### [Problem details]
Without including any pictures, give back all of the data exactly.

(Collected data)
= Beginning of Section =
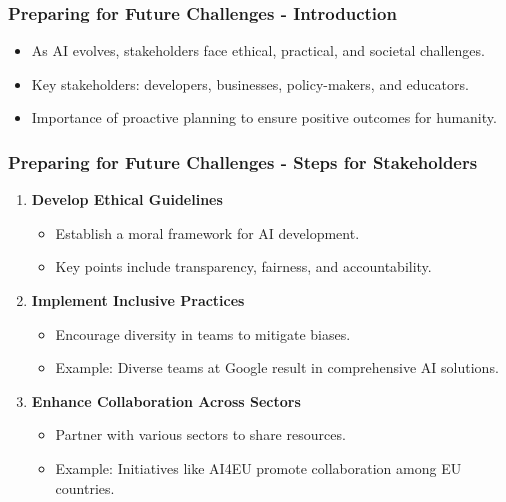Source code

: \documentclass[aspectratio=169]{beamer}
\begin{document}
\begin{frame}[fragile]
    \frametitle{Preparing for Future Challenges - Introduction}
    \begin{itemize}
        \item As AI evolves, stakeholders face ethical, practical, and societal challenges.
        \item Key stakeholders: developers, businesses, policy-makers, and educators.
        \item Importance of proactive planning to ensure positive outcomes for humanity.
    \end{itemize}
\end{frame}

\begin{frame}[fragile]
    \frametitle{Preparing for Future Challenges - Steps for Stakeholders}
    \begin{enumerate}
        \item \textbf{Develop Ethical Guidelines}
            \begin{itemize}
                \item Establish a moral framework for AI development.
                \item Key points include transparency, fairness, and accountability.
            \end{itemize}
        
        \item \textbf{Implement Inclusive Practices}
            \begin{itemize}
                \item Encourage diversity in teams to mitigate biases.
                \item Example: Diverse teams at Google result in comprehensive AI solutions.
            \end{itemize}
        
        \item \textbf{Enhance Collaboration Across Sectors}
            \begin{itemize}
                \item Partner with various sectors to share resources.
                \item Example: Initiatives like AI4EU promote collaboration among EU countries.
            \end{itemize}
    \end{enumerate}
\end{frame}
\end{document}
= End of Section =
### [Output]
Source code

: \documentclass[aspectratio=169]{beamer}
\begin{document}
\begin{frame}[fragile]
    \frametitle{Preparing for Future Challenges - Introduction}
    \begin{itemize}
        \item As AI evolves, stakeholders face ethical, practical, and societal challenges.
        \item Key stakeholders: developers, businesses, policy-makers, and educators.
        \item Importance of proactive planning to ensure positive outcomes for humanity.
    \end{itemize}
\end{frame}

\begin{frame}[fragile]
    \frametitle{Preparing for Future Challenges - Steps for Stakeholders}
    \begin{enumerate}
        \item \textbf{Develop Ethical Guidelines}
            \begin{itemize}
                \item Establish a moral framework for AI development.
                \item Key points include transparency, fairness, and accountability.
            \end{itemize}
        
        \item \textbf{Implement Inclusive Practices}
            \begin{itemize}
                \item Encourage diversity in teams to mitigate biases.
                \item Example: Diverse teams at Google result in comprehensive AI solutions.
            \end{itemize}
        
        \item \textbf{Enhance Collaboration Across Sectors}
            \begin{itemize}
                \item Partner with various sectors to share resources.
                \item Example: Initiatives like AI4EU promote collaboration among EU countries.
            \end{itemize}
    \end{enumerate}
\end{frame}
\end{document}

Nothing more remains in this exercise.